She's living now with a male nurse named Greg in a town not far from Seattle, Washington. Our lives are very different, but we manage to keep in touch. I try to call her once a week, usually while I'm on the road. I think she gets lonely for home, sometimes.

The other day when I called, Marjorie told me she'd been playing an old cassette tape from our childhood, when the Mendel family sang for us in our large living room.

"Remember?" she said. "Those kids were screaming."

I thought about the way our visitors sang: their mouths wide open, air blasting through their vocal cords. I remembered. My ears rang from their joy.

And then I recalled something else. How much my parents loved having guests. I suppose it came from the fact that they met while working at an outreach mission in the Bronx in New York City in the 1950s.

ALL THROUGH MY growing-up years, when people visited our church for the first time on a Sunday morning, my parents were sure to meet them and invite them for dinner. They wanted people to feel welcome in our community.

I still don't know how my parents did all their entertaining on the income my father made, but they did. Never did a visitor leave our church without a place to go to eat lunch. If my mother had to put more water in the soup, she did. So I suppose it's not surprising that my parents invited to their house a visiting family of Hutterites, led by its white-bearded patriarch, Jacob Mendel.
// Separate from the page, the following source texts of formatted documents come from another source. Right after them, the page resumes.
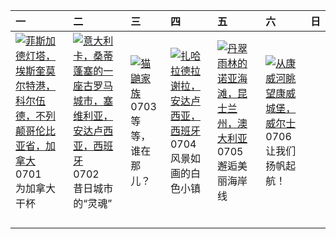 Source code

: | 一                                                                                                                                                                                                                  | 二                                                                                                                                                                                                           | 三                                                                                                                                                                              | 四                                                                                                                                                                                                    | 五                                                                                                                                                                                      | 六                                                                                                                                                                                    | 日   |
|:-------------------------------------------------------------------------------------------------------------------------------------------------------------------------------------------------------------------|:------------------------------------------------------------------------------------------------------------------------------------------------------------------------------------------------------------|:-------------------------------------------------------------------------------------------------------------------------------------------------------------------------------|:-----------------------------------------------------------------------------------------------------------------------------------------------------------------------------------------------------|:---------------------------------------------------------------------------------------------------------------------------------------------------------------------------------------|:-------------------------------------------------------------------------------------------------------------------------------------------------------------------------------------|:----|
| [![](https://www.bing.com/th?id=OHR.FisgardLighthouse_ZH-CN5474064913_320x240.jpg '菲斯加德灯塔，埃斯奎莫尔特港，科尔伍德，不列颠哥伦比亚省，加拿大')](https://www.bing.com/th?id=OHR.FisgardLighthouse_ZH-CN5474064913_UHD.jpg)<br>0701<br>为加拿大干杯 | [![](https://www.bing.com/th?id=OHR.ItalicaRuins_ZH-CN5932138207_320x240.jpg '意大利卡，桑蒂蓬塞的一座古罗马城市，塞维利亚，安达卢西亚，西班牙')](https://www.bing.com/th?id=OHR.ItalicaRuins_ZH-CN5932138207_UHD.jpg)<br>0702<br>昔日城市的“灵魂” | [![](https://www.bing.com/th?id=OHR.MeerkatManor_ZH-CN2486051161_320x240.jpg '猫鼬家族')](https://www.bing.com/th?id=OHR.MeerkatManor_ZH-CN2486051161_UHD.jpg)<br>0703<br>等等，谁在那儿？ | [![](https://www.bing.com/th?id=OHR.ZaharaDeLaSierra_ZH-CN6500182265_320x240.jpg '扎哈拉德拉谢拉，安达卢西亚，西班牙')](https://www.bing.com/th?id=OHR.ZaharaDeLaSierra_ZH-CN6500182265_UHD.jpg)<br>0704<br>风景如画的白色小镇 | [![](https://www.bing.com/th?id=OHR.NoahBeach_ZH-CN6676061324_320x240.jpg '丹翠雨林的诺亚海滩，昆士兰州，澳大利亚')](https://www.bing.com/th?id=OHR.NoahBeach_ZH-CN6676061324_UHD.jpg)<br>0705<br>邂逅美丽海岸线 | [![](https://www.bing.com/th?id=OHR.ConwyRiver_ZH-CN6871799250_320x240.jpg '从康威河眺望康威城堡，威尔士')](https://www.bing.com/th?id=OHR.ConwyRiver_ZH-CN6871799250_UHD.jpg)<br>0706<br>让我们扬帆起航！ |     |
|                                                                                                                                                                                                                    |                                                                                                                                                                                                             |                                                                                                                                                                                |                                                                                                                                                                                                      |                                                                                                                                                                                        |                                                                                                                                                                                      |     |
|                                                                                                                                                                                                                    |                                                                                                                                                                                                             |                                                                                                                                                                                |                                                                                                                                                                                                      |                                                                                                                                                                                        |                                                                                                                                                                                      |     |
|                                                                                                                                                                                                                    |                                                                                                                                                                                                             |                                                                                                                                                                                |                                                                                                                                                                                                      |                                                                                                                                                                                        |                                                                                                                                                                                      |     |
|                                                                                                                                                                                                                    |                                                                                                                                                                                                             |                                                                                                                                                                                |                                                                                                                                                                                                      |                                                                                                                                                                                        |                                                                                                                                                                                      |     | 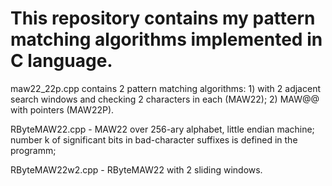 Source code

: # This repository contains my pattern matching algorithms implemented in C language.

maw22_22p.cpp contains 2 pattern matching algorithms: 1) with 2 adjacent search windows and checking 2 characters in each (MAW22); 2) MAW@@ with pointers (MAW22P).

RByteMAW22.cpp - MAW22 over 256-ary alphabet, little endian machine; number k of significant bits in bad-character suffixes is defined in the programm;

RByteMAW22w2.cpp - RByteMAW22 with 2 sliding windows.
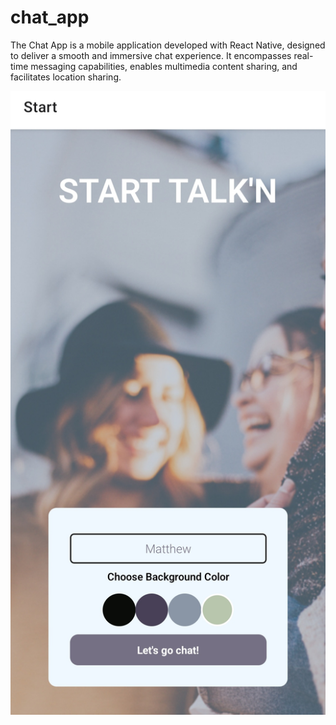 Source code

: # chat_app

The Chat App is a mobile application developed with React Native, designed to deliver a smooth and immersive chat experience. It encompasses real-time messaging capabilities, enables multimedia content sharing, and facilitates location sharing.

![Chat App Screenshot](images/StartTalkin.jpg)

 
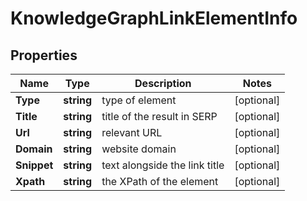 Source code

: # KnowledgeGraphLinkElementInfo


## Properties

| Name | Type | Description | Notes |
|------------ | ------------- | ------------- | -------------|
**Type** | **string** | type of element |[optional]|
**Title** | **string** | title of the result in SERP |[optional]|
**Url** | **string** | relevant URL |[optional]|
**Domain** | **string** | website domain |[optional]|
**Snippet** | **string** | text alongside the link title |[optional]|
**Xpath** | **string** | the XPath of the element |[optional]| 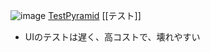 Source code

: 
![image](https://gyazo.com/f2d5e20f12d6806ecb6beba05d696f24/thumb/1000)
[TestPyramid](https://martinfowler.com/bliki/TestPyramid.html)
[[テスト]]
- UIのテストは遅く、高コストで、壊れやすい
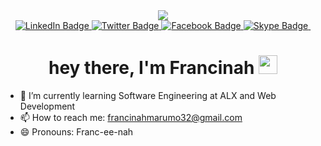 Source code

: 
<div id="header" align="center">
  <img src="https://media.giphy.com/media/pVmh7HR0cA2xOlet1z/giphy.gif"/>
  <div id="badges">
  <a href="https://www.linkedin.com/in/francinah-marumo-5b3346263">
    <img src="https://img.shields.io/badge/LinkedIn-blue?style=for-the-badge&logo=linkedin&logoColor=white" alt="LinkedIn Badge"/>
  </a>
  <a href="https://twitter.com/Oratileeeee?t=jpjQUfiUxrTOjEjTLmnJQQ&s=09">
    <img src="https://img.shields.io/badge/Twitter-blue?style=for-the-badge&logo=twitter&logoColor=white" alt="Twitter Badge"/>
  </a>
     <a href="https://https://www.facebook.com/0ratile?mibextid=ZbWKwL">
    <img src="https://img.shields.io/badge/Facebook-blue?style=for-the-badge&logo=facebook&logoColor=white" alt="Facebook Badge"/>
  </a>
     <a href="https://www.join.skype.com/invite/DOT0hsht2wkN">
    <img src="https://img.shields.io/badge/Skype-Blue?style=for-the-badge&logo=Skype&logoColor=white" alt="Skype Badge"/>
  </a>
  <img src="https://komarev.com/ghpvc/?username=Francinah20&style=flat-square&color=blue" alt=""/>
  <h1>
  hey there, I'm Francinah
  <img src="https://media.giphy.com/media/hvRJCLFzcasrR4ia7z/giphy.gif" width="30px"/>
</h1>
</div>
</div>

- 🌱 I’m currently learning Software Engineering at ALX and Web Development
- 📫 How to reach me: francinahmarumo32@gmail.com
- 😄 Pronouns: Franc-ee-nah
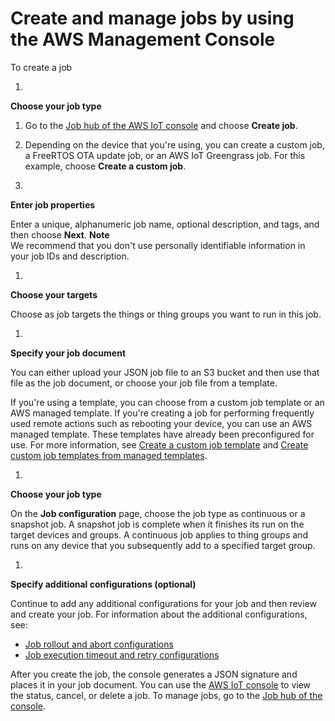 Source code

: # Create and manage jobs by using the AWS Management Console<a name="manage-job-console"></a>

To create a job

1. 

**Choose your job type**

   1. Go to the [Job hub of the AWS IoT console](https://console.aws.amazon.com/iot/home#/jobhub) and choose **Create job**\.

   1. Depending on the device that you're using, you can create a custom job, a FreeRTOS OTA update job, or an AWS IoT Greengrass job\. For this example, choose **Create a custom job**\.

1. 

**Enter job properties**

   Enter a unique, alphanumeric job name, optional description, and tags, and then choose **Next**\.
**Note**  
We recommend that you don't use personally identifiable information in your job IDs and description\.

1. 

**Choose your targets**

   Choose as job targets the things or thing groups you want to run in this job\.

1. 

**Specify your job document**

   You can either upload your JSON job file to an S3 bucket and then use that file as the job document, or choose your job file from a template\.

   If you're using a template, you can choose from a custom job template or an AWS managed template\. If you're creating a job for performing frequently used remote actions such as rebooting your device, you can use an AWS managed template\. These templates have already been preconfigured for use\. For more information, see [Create a custom job template](job-templates-console.md#job-templates-console-create) and [Create custom job templates from managed templates](job-template-manage-console-create.md#job-template-manage-create-template)\. 

1. 

**Choose your job type**

   On the **Job configuration** page, choose the job type as continuous or a snapshot job\. A snapshot job is complete when it finishes its run on the target devices and groups\. A continuous job applies to thing groups and runs on any device that you subsequently add to a specified target group\.

1. 

**Specify additional configurations \(optional\)**

   Continue to add any additional configurations for your job and then review and create your job\. For information about the additional configurations, see:
   + [Job rollout and abort configurations](jobs-configurations.md#job-rollout-abort)
   + [Job execution timeout and retry configurations](jobs-configurations.md#job-timeout-retry)

After you create the job, the console generates a JSON signature and places it in your job document\. You can use the [AWS IoT console](https://console.aws.amazon.com/iot/) to view the status, cancel, or delete a job\. To manage jobs, go to the [Job hub of the console](https://console.aws.amazon.com/iot/home#/jobhub)\.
Our family had gotten used to being the largest group at church -- but there were 15 children in the Mendel family. This did not worry my father, but my mother had to figure out how to feed them all, and it was Sunday, and this was before the time of microwaves, and my parents didn't believe in disgracing the Sabbath by buying things from the store on Sunday. So mother went home and added more water to the soup.

Then we were ready to inhale our lunch, and later we were ready to eat dinner, and even later we ate breakfast in the morning after the family stayed the night, sprawling across the living room floor with blankets and pillows. Each time, the Mendels sang for us.

They might have been inspired by the von Trapp family in The Sound of Music, except they didn't believe in watching movies. Maybe they had read the book.

VULNERABILITY LIKE this would make my parents an anomaly in a world like Los Angeles. Who does that? Who invites people you don't know into your home where they can pry around and see your stuff? Not me.

In today's world, we know better. We have learned to be suspicious. We've watched enough television to know the perils of inviting home someone you don't know.

Perfect example: Buffy the Vampire Slayer. Several years ago I watched the series on DVD, realizing that the show is all about the problems you face when attending a high school that is situated on one of the mouths of hell. Strange premise, or maybe not. The problems feel genuine.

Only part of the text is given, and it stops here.